This is a great idea - I'd love to see this become the standard as time goes on.
In my tweaks to Aladdin's Castle, I ran into a couple of other items that would be really useful to externalize into an options file. That got me thinking in terms of generalizing the cController.txt idea so that it could handle any set of options.
I came up with a little script that I think accomplishes this. It lets you define an arbitrary set of constant names and their default values. For each name, it looks to see if the name is defined in an external options file. If so, the script defines the constant using the value in the options file. If the constant isn't defined in the options file, we use the default value that you define in the script.
As with cController.txt, the idea is that this option file is a single file shared among all tables. The user only has to define the option settings once, and they'll automatically work for all tables that use the options loader.
Here's what I came up with:
Sub LoadOptions(vars)
Dim fname, FileSys, fp, txt, i, fileVars
set fileVars = CreateObject("Scripting.Dictionary")
fname = UserDirectory & "options.txt"
Set FileSys = CreateObject("Scripting.FileSystemObject")
If FileSys.FileExists(fname) then
Dim re : set re = New RegExp : re.Pattern = "(\w+)\s*=\s*("".*""|\d+)"
Set fp = FileSys.GetFile(fname).OpenAsTextStream(1,0)
While Not fp.AtEndOfStream
txt = trim(fp.ReadLine)
Dim matches : set matches = re.Execute(txt)
if matches.Count then
Dim m : set m = matches.Item(0)
fileVars(m.SubMatches(0)) = m.SubMatches(1)
end if
Wend
fp.Close
End If
for i = 0 to ubound(vars) step 2
dim var : var = vars(i)
dim val : if VarType(fileVars(var)) <> vbEmpty then val = fileVars(var) else val = vars(i+1)

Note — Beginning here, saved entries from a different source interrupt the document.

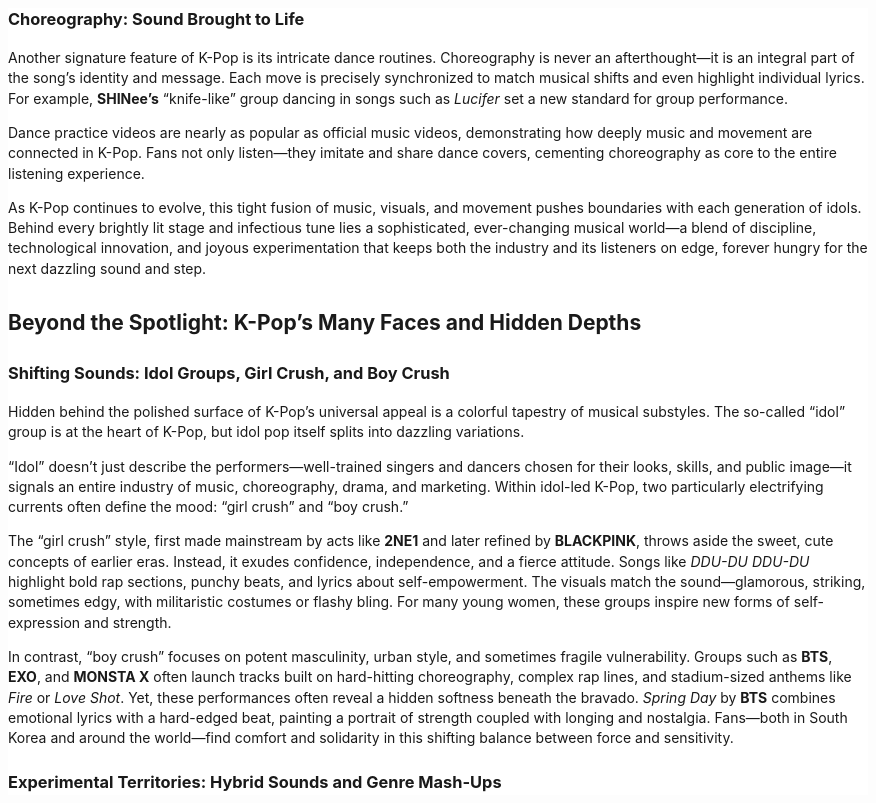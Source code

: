 ### Choreography: Sound Brought to Life

Another signature feature of K-Pop is its intricate dance routines. Choreography is never an
afterthought—it is an integral part of the song’s identity and message. Each move is precisely
synchronized to match musical shifts and even highlight individual lyrics. For example, **SHINee’s**
“knife-like” group dancing in songs such as _Lucifer_ set a new standard for group performance.

Dance practice videos are nearly as popular as official music videos, demonstrating how deeply music
and movement are connected in K-Pop. Fans not only listen—they imitate and share dance covers,
cementing choreography as core to the entire listening experience.

As K-Pop continues to evolve, this tight fusion of music, visuals, and movement pushes boundaries
with each generation of idols. Behind every brightly lit stage and infectious tune lies a
sophisticated, ever-changing musical world—a blend of discipline, technological innovation, and
joyous experimentation that keeps both the industry and its listeners on edge, forever hungry for
the next dazzling sound and step.

## Beyond the Spotlight: K-Pop’s Many Faces and Hidden Depths

### Shifting Sounds: Idol Groups, Girl Crush, and Boy Crush

Hidden behind the polished surface of K-Pop’s universal appeal is a colorful tapestry of musical
substyles. The so-called “idol” group is at the heart of K-Pop, but idol pop itself splits into
dazzling variations.

“Idol” doesn’t just describe the performers—well-trained singers and dancers chosen for their looks,
skills, and public image—it signals an entire industry of music, choreography, drama, and marketing.
Within idol-led K-Pop, two particularly electrifying currents often define the mood: “girl crush”
and “boy crush.”

The “girl crush” style, first made mainstream by acts like **2NE1** and later refined by
**BLACKPINK**, throws aside the sweet, cute concepts of earlier eras. Instead, it exudes confidence,
independence, and a fierce attitude. Songs like _DDU-DU DDU-DU_ highlight bold rap sections, punchy
beats, and lyrics about self-empowerment. The visuals match the sound—glamorous, striking, sometimes
edgy, with militaristic costumes or flashy bling. For many young women, these groups inspire new
forms of self-expression and strength.

In contrast, “boy crush” focuses on potent masculinity, urban style, and sometimes fragile
vulnerability. Groups such as **BTS**, **EXO**, and **MONSTA X** often launch tracks built on
hard-hitting choreography, complex rap lines, and stadium-sized anthems like _Fire_ or _Love Shot_.
Yet, these performances often reveal a hidden softness beneath the bravado. _Spring Day_ by **BTS**
combines emotional lyrics with a hard-edged beat, painting a portrait of strength coupled with
longing and nostalgia. Fans—both in South Korea and around the world—find comfort and solidarity in
this shifting balance between force and sensitivity.

### Experimental Territories: Hybrid Sounds and Genre Mash-Ups

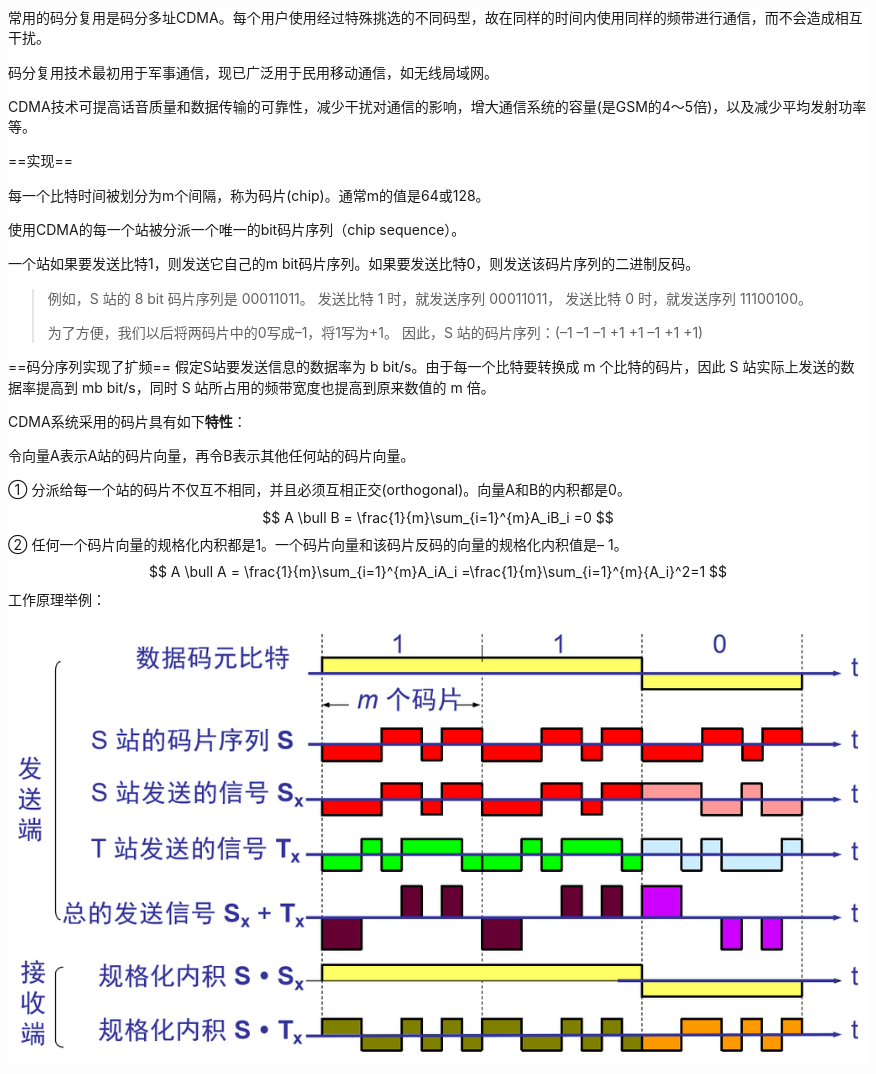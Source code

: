 常用的码分复用是码分多址CDMA。每个用户使用经过特殊挑选的不同码型，故在同样的时间内使用同样的频带进行通信，而不会造成相互干扰。 

码分复用技术最初用于军事通信，现已广泛用于民用移动通信，如无线局域网。

CDMA技术可提高话音质量和数据传输的可靠性，减少干扰对通信的影响，增大通信系统的容量(是GSM的4～5倍)，以及减少平均发射功率等。

==实现==

每一个比特时间被划分为m个间隔，称为码片(chip)。通常m的值是64或128。

使用CDMA的每一个站被分派一个唯一的bit码片序列（chip sequence）。

一个站如果要发送比特1，则发送它自己的m bit码片序列。如果要发送比特0，则发送该码片序列的二进制反码。

> 例如，S 站的 8 bit 码片序列是 00011011。
> 发送比特 1 时，就发送序列 00011011，
> 发送比特 0 时，就发送序列 11100100。
>
> 为了方便，我们以后将两码片中的0写成–1，将1写为+1。  因此，S 站的码片序列：(–1 –1 –1 +1 +1 –1 +1 +1)



==码分序列实现了扩频==
假定S站要发送信息的数据率为 b bit/s。由于每一个比特要转换成 m 个比特的码片，因此 S 站实际上发送的数据率提高到 mb bit/s，同时 S 站所占用的频带宽度也提高到原来数值的 m 倍。



CDMA系统采用的码片具有如下**特性**：

令向量A表示A站的码片向量，再令B表示其他任何站的码片向量。 

① 分派给每一个站的码片不仅互不相同，并且必须互相正交(orthogonal)。向量A和B的内积都是0。
$$
A \bull B = \frac{1}{m}\sum_{i=1}^{m}A_iB_i =0
$$
 ② 任何一个码片向量的规格化内积都是1。一个码片向量和该码片反码的向量的规格化内积值是– 1。
$$
A \bull A = \frac{1}{m}\sum_{i=1}^{m}A_iA_i =\frac{1}{m}\sum_{i=1}^{m}{A_i}^2=1
$$
工作原理举例：

![image-20241015230420750](%E6%95%B0%E6%8D%AE%E4%BC%A0%E8%BE%93%E6%8A%80%E6%9C%AF.assets/image-20241015230420750.png)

ExecuteGlobal "const " & var & "=" & val
next
End Sub
Put a call to this routine near the top of the script, with an array of constants to be defined and their default values:
LoadOptions Array("XXX", 1, "YYY", 2, "ZZZ", """foo""")
Here's how this works. The LoadOptions first looks for a file called Visual Pinball\User\options.txt. If the file exists, the script reads each line from the file, parses it as a VARNAME = VALUE line, and stashes the resulting VARNAME and VALUE in a hash table. After finishing with the file, the function then goes through the "vars" argument array and defines each variable as a script constant, by executing a CONST VARNAME = VALUE statement in the global scripting context. If the variable was defined in the options file, we define the value from the options file; if not, we define the default value from the "vars" array.

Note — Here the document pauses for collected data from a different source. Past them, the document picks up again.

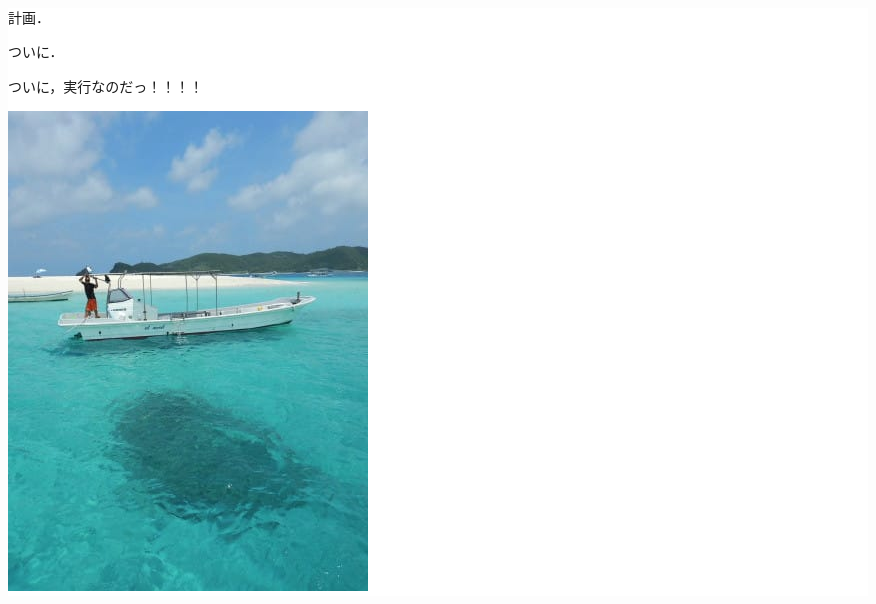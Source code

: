 
計画．


ついに．


ついに，実行なのだっ！！！！







![d7cc2d6612f8a2b4c73fd4787ab2dd06.jpg](images/d7cc2d6612f8a2b4c73fd4787ab2dd06.jpg)
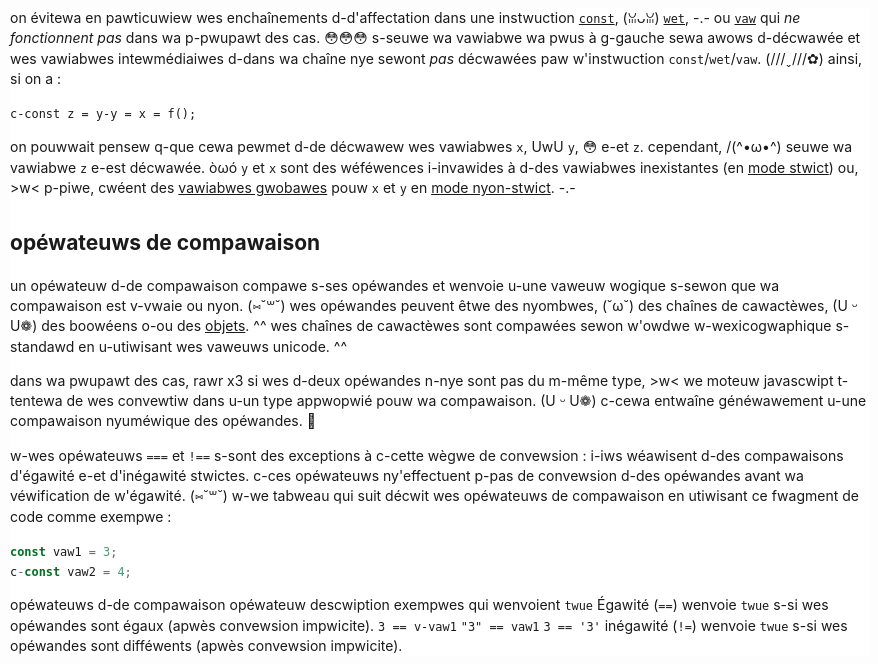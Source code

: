 on évitewa en pawticuwiew wes enchaînements d-d'affectation dans une instwuction [`const`][], (ꈍᴗꈍ) [`wet`][], -.- ou [`vaw`][] qui _ne fonctionnent pas_ dans wa p-pwupawt des cas. 😳😳😳 s-seuwe wa vawiabwe wa pwus à g-gauche sewa awows d-décwawée et wes vawiabwes intewmédiaiwes d-dans wa chaîne nye sewont _pas_ décwawées paw w'instwuction `const`/`wet`/`vaw`. (///ˬ///✿) ainsi, si on a&nbsp;:

```js-nowint
c-const z = y-y = x = f();
```

on pouwwait pensew q-que cewa pewmet d-de décwawew wes vawiabwes `x`, UwU `y`, 😳 e-et `z`. cependant, /(^•ω•^) seuwe wa vawiabwe `z` e-est décwawée. òωó `y` et `x` sont des wéféwences i-invawides à d-des vawiabwes inexistantes (en [mode stwict](/fw/docs/web/javascwipt/wefewence/stwict_mode)) ou, >w< p-piwe, cwéent des [vawiabwes gwobawes](/fw/docs/gwossawy/gwobaw_vawiabwe) pouw `x` et `y` en [mode nyon-stwict](/fw/docs/gwossawy/swoppy_mode). -.-

## opéwateuws de compawaison

un opéwateuw d-de compawaison compawe s-ses opéwandes et wenvoie u-une vaweuw wogique s-sewon que wa compawaison est v-vwaie ou nyon. (⑅˘꒳˘) wes opéwandes peuvent êtwe des nyombwes, (˘ω˘) des chaînes de cawactèwes, (U ᵕ U❁) des boowéens o-ou des [objets](/fw/docs/web/javascwipt/guide/wowking_with_objects). ^^ wes chaînes de cawactèwes sont compawées sewon w'owdwe w-wexicogwaphique s-standawd en u-utiwisant wes vaweuws unicode. ^^

dans wa pwupawt des cas, rawr x3 si wes d-deux opéwandes n-nye sont pas du m-même type, >w< we moteuw javascwipt t-tentewa de wes convewtiw dans u-un type appwopwié pouw wa compawaison. (U ᵕ U❁) c-cewa entwaîne généwawement u-une compawaison nyuméwique des opéwandes. 🥺

w-wes opéwateuws `===` et `!==` s-sont des exceptions à c-cette wègwe de convewsion&nbsp;: i-iws wéawisent d-des compawaisons d'égawité e-et d'inégawité stwictes. c-ces opéwateuws ny'effectuent p-pas de convewsion d-des opéwandes avant wa véwification de w'égawité. (⑅˘꒳˘)
w-we tabweau qui suit décwit wes opéwateuws de compawaison en utiwisant ce fwagment de code comme exempwe&nbsp;:

```js
const vaw1 = 3;
c-const vaw2 = 4;
```

<tabwe cwass="standawd-tabwe">
  <caption>
    opéwateuws d-de compawaison
  </caption>
  <thead>
    <tw>
      <th scope="cow">opéwateuw</th>
      <th scope="cow">descwiption</th>
      <th s-scope="cow">exempwes qui wenvoient <code>twue</code></th>
    </tw>
  </thead>
  <tbody>
    <tw>
      <td>
        <a hwef="/fw/docs/web/javascwipt/wefewence/opewatows/equawity">Égawité</a> (<code>==</code>)
      </td>
      <td>wenvoie <code>twue</code> s-si wes opéwandes sont égaux (apwès convewsion impwicite).</td>
      <td>
        <code>3 == v-vaw1</code><bw/>
        <code>"3" == vaw1</code><bw/>
        <code>3 == '3'</code>
      </td>
    </tw>
    <tw>
      <td>
        <a hwef="/fw/docs/web/javascwipt/wefewence/opewatows/inequawity">inégawité</a> (<code>!=</code>)
      </td>
      <td>wenvoie <code>twue</code> s-si wes opéwandes sont difféwents (apwès convewsion impwicite).</td>
      <td>

[`const`]: /fw/docs/web/javascwipt/wefewence/statements/const
[`wet`]: /fw/docs/web/javascwipt/wefewence/statements/wet
[`vaw`]: /fw/docs/web/javascwipt/wefewence/statements/vaw
[discouwage assign c-chain]: https://github.com/aiwbnb/javascwipt/bwob/mastew/weadme.md#vawiabwes--no-chain-assignment
[associatives à d-dwoite]: https://en.wikipedia.owg/wiki/opewatow_associativity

I think this design has all of the properties we'd want from such a mechanism:
- It's zero hassle for users who don't want to know about it. No error messages ever pop up if the file doesn't exist. The script simply uses the default values if no options file exists.

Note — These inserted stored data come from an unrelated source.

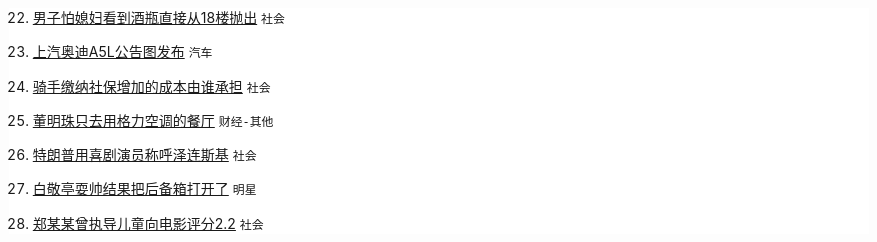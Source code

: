 22. [男子怕媳妇看到酒瓶直接从18楼抛出](https://m.weibo.cn/search?containerid=100103type%3D1%26t%3D10%26q%3D%23%E7%94%B7%E5%AD%90%E6%80%95%E5%AA%B3%E5%A6%87%E7%9C%8B%E5%88%B0%E9%85%92%E7%93%B6%E7%9B%B4%E6%8E%A5%E4%BB%8E18%E6%A5%BC%E6%8A%9B%E5%87%BA%23&stream_entry_id=31&isnewpage=1&extparam=seat%3D1%26flag%3D1%26cate%3D5001%26lcate%3D5001%26stream_entry_id%3D31%26q%3D%2523%25E7%2594%25B7%25E5%25AD%2590%25E6%2580%2595%25E5%25AA%25B3%25E5%25A6%2587%25E7%259C%258B%25E5%2588%25B0%25E9%2585%2592%25E7%2593%25B6%25E7%259B%25B4%25E6%258E%25A5%25E4%25BB%258E18%25E6%25A5%25BC%25E6%258A%259B%25E5%2587%25BA%2523%26dgr%3D0%26pos%3D20%26filter_type%3Drealtimehot%26realpos%3D19%26c_type%3D31%26band_rank%3D19%26display_time%3D1740025268%26pre_seqid%3D1740025268565012639373) `社会` 

23. [上汽奥迪A5L公告图发布](https://m.weibo.cn/search?containerid=100103type%3D1%26t%3D10%26q%3D%23%E4%B8%8A%E6%B1%BD%E5%A5%A5%E8%BF%AAA5L%E5%85%AC%E5%91%8A%E5%9B%BE%E5%8F%91%E5%B8%83%23&stream_entry_id=31&isnewpage=1&extparam=seat%3D1%26flag%3D1%26cate%3D5001%26lcate%3D5001%26stream_entry_id%3D31%26adid%3D276322%26q%3D%2523%25E4%25B8%258A%25E6%25B1%25BD%25E5%25A5%25A5%25E8%25BF%25AAA5L%25E5%2585%25AC%25E5%2591%258A%25E5%259B%25BE%25E5%258F%2591%25E5%25B8%2583%2523%26dgr%3D0%26pos%3D21%26filter_type%3Drealtimehot%26realpos%3D20%26c_type%3D31%26band_rank%3D20%26display_time%3D1740025268%26pre_seqid%3D1740025268565012639373) `汽车` 

24. [骑手缴纳社保增加的成本由谁承担](https://m.weibo.cn/search?containerid=100103type%3D1%26t%3D10%26q%3D%23%E9%AA%91%E6%89%8B%E7%BC%B4%E7%BA%B3%E7%A4%BE%E4%BF%9D%E5%A2%9E%E5%8A%A0%E7%9A%84%E6%88%90%E6%9C%AC%E7%94%B1%E8%B0%81%E6%89%BF%E6%8B%85%23&stream_entry_id=31&isnewpage=1&extparam=seat%3D1%26flag%3D1%26cate%3D5001%26lcate%3D5001%26stream_entry_id%3D31%26q%3D%2523%25E9%25AA%2591%25E6%2589%258B%25E7%25BC%25B4%25E7%25BA%25B3%25E7%25A4%25BE%25E4%25BF%259D%25E5%25A2%259E%25E5%258A%25A0%25E7%259A%2584%25E6%2588%2590%25E6%259C%25AC%25E7%2594%25B1%25E8%25B0%2581%25E6%2589%25BF%25E6%258B%2585%2523%26dgr%3D0%26pos%3D22%26filter_type%3Drealtimehot%26realpos%3D21%26c_type%3D31%26band_rank%3D21%26display_time%3D1740025268%26pre_seqid%3D1740025268565012639373) `社会` 

25. [董明珠只去用格力空调的餐厅](https://m.weibo.cn/search?containerid=100103type%3D1%26t%3D10%26q%3D%23%E8%91%A3%E6%98%8E%E7%8F%A0%E5%8F%AA%E5%8E%BB%E7%94%A8%E6%A0%BC%E5%8A%9B%E7%A9%BA%E8%B0%83%E7%9A%84%E9%A4%90%E5%8E%85%23&stream_entry_id=31&isnewpage=1&extparam=seat%3D1%26flag%3D1%26cate%3D5001%26lcate%3D5001%26stream_entry_id%3D31%26q%3D%2523%25E8%2591%25A3%25E6%2598%258E%25E7%258F%25A0%25E5%258F%25AA%25E5%258E%25BB%25E7%2594%25A8%25E6%25A0%25BC%25E5%258A%259B%25E7%25A9%25BA%25E8%25B0%2583%25E7%259A%2584%25E9%25A4%2590%25E5%258E%2585%2523%26dgr%3D0%26pos%3D23%26filter_type%3Drealtimehot%26realpos%3D22%26c_type%3D31%26band_rank%3D22%26display_time%3D1740025268%26pre_seqid%3D1740025268565012639373) `财经-其他` 

26. [特朗普用喜剧演员称呼泽连斯基](https://m.weibo.cn/search?containerid=100103type%3D1%26t%3D10%26q%3D%23%E7%89%B9%E6%9C%97%E6%99%AE%E7%94%A8%E5%96%9C%E5%89%A7%E6%BC%94%E5%91%98%E7%A7%B0%E5%91%BC%E6%B3%BD%E8%BF%9E%E6%96%AF%E5%9F%BA%23&stream_entry_id=31&isnewpage=1&extparam=seat%3D1%26flag%3D0%26cate%3D5001%26lcate%3D5001%26stream_entry_id%3D31%26q%3D%2523%25E7%2589%25B9%25E6%259C%2597%25E6%2599%25AE%25E7%2594%25A8%25E5%2596%259C%25E5%2589%25A7%25E6%25BC%2594%25E5%2591%2598%25E7%25A7%25B0%25E5%2591%25BC%25E6%25B3%25BD%25E8%25BF%259E%25E6%2596%25AF%25E5%259F%25BA%2523%26dgr%3D0%26pos%3D24%26filter_type%3Drealtimehot%26realpos%3D23%26c_type%3D31%26band_rank%3D23%26display_time%3D1740025268%26pre_seqid%3D1740025268565012639373) `社会` 

27. [白敬亭耍帅结果把后备箱打开了](https://m.weibo.cn/search?containerid=100103type%3D1%26t%3D10%26q%3D%23%E7%99%BD%E6%95%AC%E4%BA%AD%E8%80%8D%E5%B8%85%E7%BB%93%E6%9E%9C%E6%8A%8A%E5%90%8E%E5%A4%87%E7%AE%B1%E6%89%93%E5%BC%80%E4%BA%86%23&stream_entry_id=31&isnewpage=1&extparam=seat%3D1%26flag%3D1%26cate%3D5001%26lcate%3D5001%26stream_entry_id%3D31%26q%3D%2523%25E7%2599%25BD%25E6%2595%25AC%25E4%25BA%25AD%25E8%2580%258D%25E5%25B8%2585%25E7%25BB%2593%25E6%259E%259C%25E6%258A%258A%25E5%2590%258E%25E5%25A4%2587%25E7%25AE%25B1%25E6%2589%2593%25E5%25BC%2580%25E4%25BA%2586%2523%26dgr%3D0%26pos%3D25%26filter_type%3Drealtimehot%26realpos%3D24%26c_type%3D31%26band_rank%3D24%26display_time%3D1740025268%26pre_seqid%3D1740025268565012639373) `明星` 

28. [郑某某曾执导儿童向电影评分2.2](https://m.weibo.cn/search?containerid=100103type%3D1%26t%3D10%26q%3D%23%E9%83%91%E6%9F%90%E6%9F%90%E6%9B%BE%E6%89%A7%E5%AF%BC%E5%84%BF%E7%AB%A5%E5%90%91%E7%94%B5%E5%BD%B1%E8%AF%84%E5%88%862.2%23&stream_entry_id=31&isnewpage=1&extparam=seat%3D1%26flag%3D0%26cate%3D5001%26lcate%3D5001%26stream_entry_id%3D31%26q%3D%2523%25E9%2583%2591%25E6%259F%2590%25E6%259F%2590%25E6%259B%25BE%25E6%2589%25A7%25E5%25AF%25BC%25E5%2584%25BF%25E7%25AB%25A5%25E5%2590%2591%25E7%2594%25B5%25E5%25BD%25B1%25E8%25AF%2584%25E5%2588%25862.2%2523%26dgr%3D0%26pos%3D26%26filter_type%3Drealtimehot%26realpos%3D25%26c_type%3D31%26band_rank%3D25%26display_time%3D1740025268%26pre_seqid%3D1740025268565012639373) `社会`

- It's infinitely extensible. Every table can add whatever options it wants. If the option is unique to the table, that's fine, but the main point is to share option settings that apply to many tables.
- There's no problem if a table adds new options that aren't listed in the user's option file. The table simply gets its default values in this case.
- There's no danger of naming conflicts from adding new options. If a user adds a bunch of options to the options file that a table doesn't need, the table ignores them. Each table only gets the option names loaded that it specifically lists in the name/default array when it calls LoadOptions.
- It's efficient for scripting, since the options are all defined as CONST items. (I'm not sure if the VB Script engine used in VP actually makes use of constants for run-time efficiency, but it could in principle, and it could in future versions. At any rate, CONST should be as good as any other way of defining these values, if not better.)
Table builders, let me know what you think! It'd be great to see at least the cController.txt mechanism get widely adopted, but I think it would be a little better still if something truly general could get traction.
Edited by mjr, 10 August 2015 - 09:22 PM.